(Items from a data source)
:::
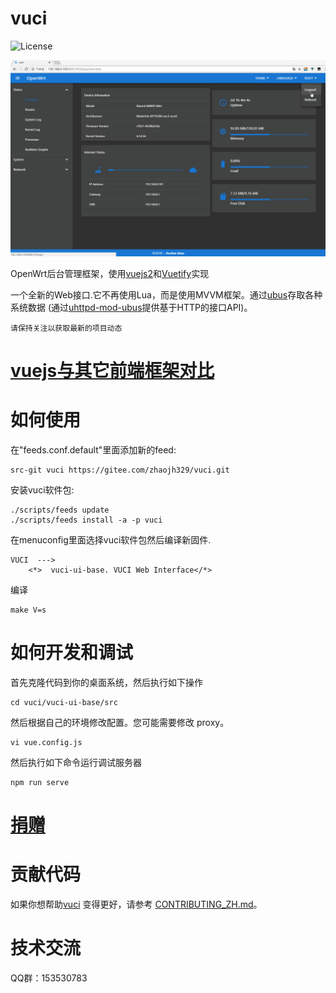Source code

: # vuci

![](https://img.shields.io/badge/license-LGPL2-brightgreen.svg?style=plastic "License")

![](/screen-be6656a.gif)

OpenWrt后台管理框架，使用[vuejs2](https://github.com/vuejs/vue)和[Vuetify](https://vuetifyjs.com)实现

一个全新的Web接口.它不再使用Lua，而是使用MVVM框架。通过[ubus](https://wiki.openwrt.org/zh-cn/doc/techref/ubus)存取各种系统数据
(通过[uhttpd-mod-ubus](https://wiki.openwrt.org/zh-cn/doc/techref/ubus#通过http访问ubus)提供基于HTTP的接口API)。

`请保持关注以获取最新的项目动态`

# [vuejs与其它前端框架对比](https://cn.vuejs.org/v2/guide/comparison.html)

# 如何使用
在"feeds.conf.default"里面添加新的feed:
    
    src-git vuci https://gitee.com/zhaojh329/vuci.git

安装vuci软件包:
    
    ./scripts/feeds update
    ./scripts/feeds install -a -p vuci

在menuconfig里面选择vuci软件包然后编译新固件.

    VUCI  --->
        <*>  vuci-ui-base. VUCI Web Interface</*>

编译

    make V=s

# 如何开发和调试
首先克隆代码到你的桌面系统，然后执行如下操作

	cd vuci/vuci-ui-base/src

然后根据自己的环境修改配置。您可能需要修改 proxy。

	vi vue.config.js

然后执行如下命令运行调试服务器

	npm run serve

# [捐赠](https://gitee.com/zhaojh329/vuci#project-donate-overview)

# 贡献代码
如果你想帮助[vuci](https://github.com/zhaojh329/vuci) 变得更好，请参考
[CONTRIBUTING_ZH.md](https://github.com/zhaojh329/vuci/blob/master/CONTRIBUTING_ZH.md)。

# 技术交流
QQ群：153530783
:::
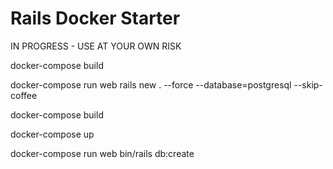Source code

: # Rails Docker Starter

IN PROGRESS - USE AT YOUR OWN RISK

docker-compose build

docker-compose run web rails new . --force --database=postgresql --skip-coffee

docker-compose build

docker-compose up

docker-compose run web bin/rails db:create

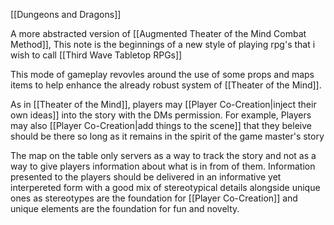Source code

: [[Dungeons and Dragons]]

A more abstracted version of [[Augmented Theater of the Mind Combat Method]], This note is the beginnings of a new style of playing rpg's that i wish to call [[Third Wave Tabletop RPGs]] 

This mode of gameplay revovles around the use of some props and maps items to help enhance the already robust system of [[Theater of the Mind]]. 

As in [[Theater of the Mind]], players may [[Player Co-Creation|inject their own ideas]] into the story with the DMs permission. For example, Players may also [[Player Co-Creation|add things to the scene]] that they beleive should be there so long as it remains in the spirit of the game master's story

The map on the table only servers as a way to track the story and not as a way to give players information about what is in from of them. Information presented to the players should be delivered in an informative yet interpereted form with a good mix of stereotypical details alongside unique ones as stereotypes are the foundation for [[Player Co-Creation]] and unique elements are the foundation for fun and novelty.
:::
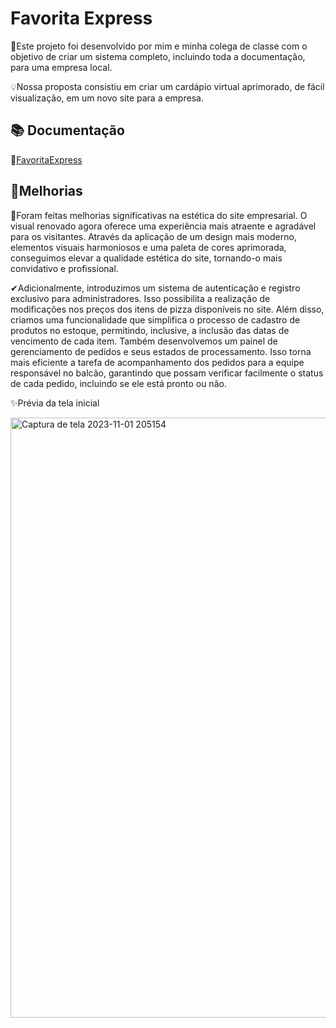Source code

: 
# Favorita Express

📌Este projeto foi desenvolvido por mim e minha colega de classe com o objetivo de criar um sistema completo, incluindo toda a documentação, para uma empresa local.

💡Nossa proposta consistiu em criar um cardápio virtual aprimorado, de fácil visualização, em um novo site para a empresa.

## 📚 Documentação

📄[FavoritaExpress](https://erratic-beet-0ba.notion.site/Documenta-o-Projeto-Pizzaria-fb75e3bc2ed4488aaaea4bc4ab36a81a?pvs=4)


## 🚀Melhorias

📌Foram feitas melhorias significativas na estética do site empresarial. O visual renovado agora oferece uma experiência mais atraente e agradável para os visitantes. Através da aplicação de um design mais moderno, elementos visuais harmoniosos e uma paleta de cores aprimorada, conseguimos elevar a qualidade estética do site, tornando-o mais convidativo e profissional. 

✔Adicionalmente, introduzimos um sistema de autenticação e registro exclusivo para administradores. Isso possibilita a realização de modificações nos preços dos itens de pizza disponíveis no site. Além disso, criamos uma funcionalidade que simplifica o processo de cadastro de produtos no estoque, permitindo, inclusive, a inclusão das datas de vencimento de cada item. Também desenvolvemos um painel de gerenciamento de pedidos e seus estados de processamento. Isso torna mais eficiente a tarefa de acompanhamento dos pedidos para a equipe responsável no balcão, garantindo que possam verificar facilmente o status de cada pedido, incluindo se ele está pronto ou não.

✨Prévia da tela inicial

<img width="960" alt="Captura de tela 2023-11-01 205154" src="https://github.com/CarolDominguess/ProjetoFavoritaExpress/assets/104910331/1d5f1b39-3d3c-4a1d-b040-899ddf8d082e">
:::
(EXERCISE BRIEF) Write out each line above that contains the word "techref".

(TASK ANSWER)
一个全新的Web接口.它不再使用Lua，而是使用MVVM框架。通过[ubus](https://wiki.openwrt.org/zh-cn/doc/techref/ubus)存取各种系统数据
(通过[uhttpd-mod-ubus](https://wiki.openwrt.org/zh-cn/doc/techref/ubus#通过http访问ubus)提供基于HTTP的接口API)。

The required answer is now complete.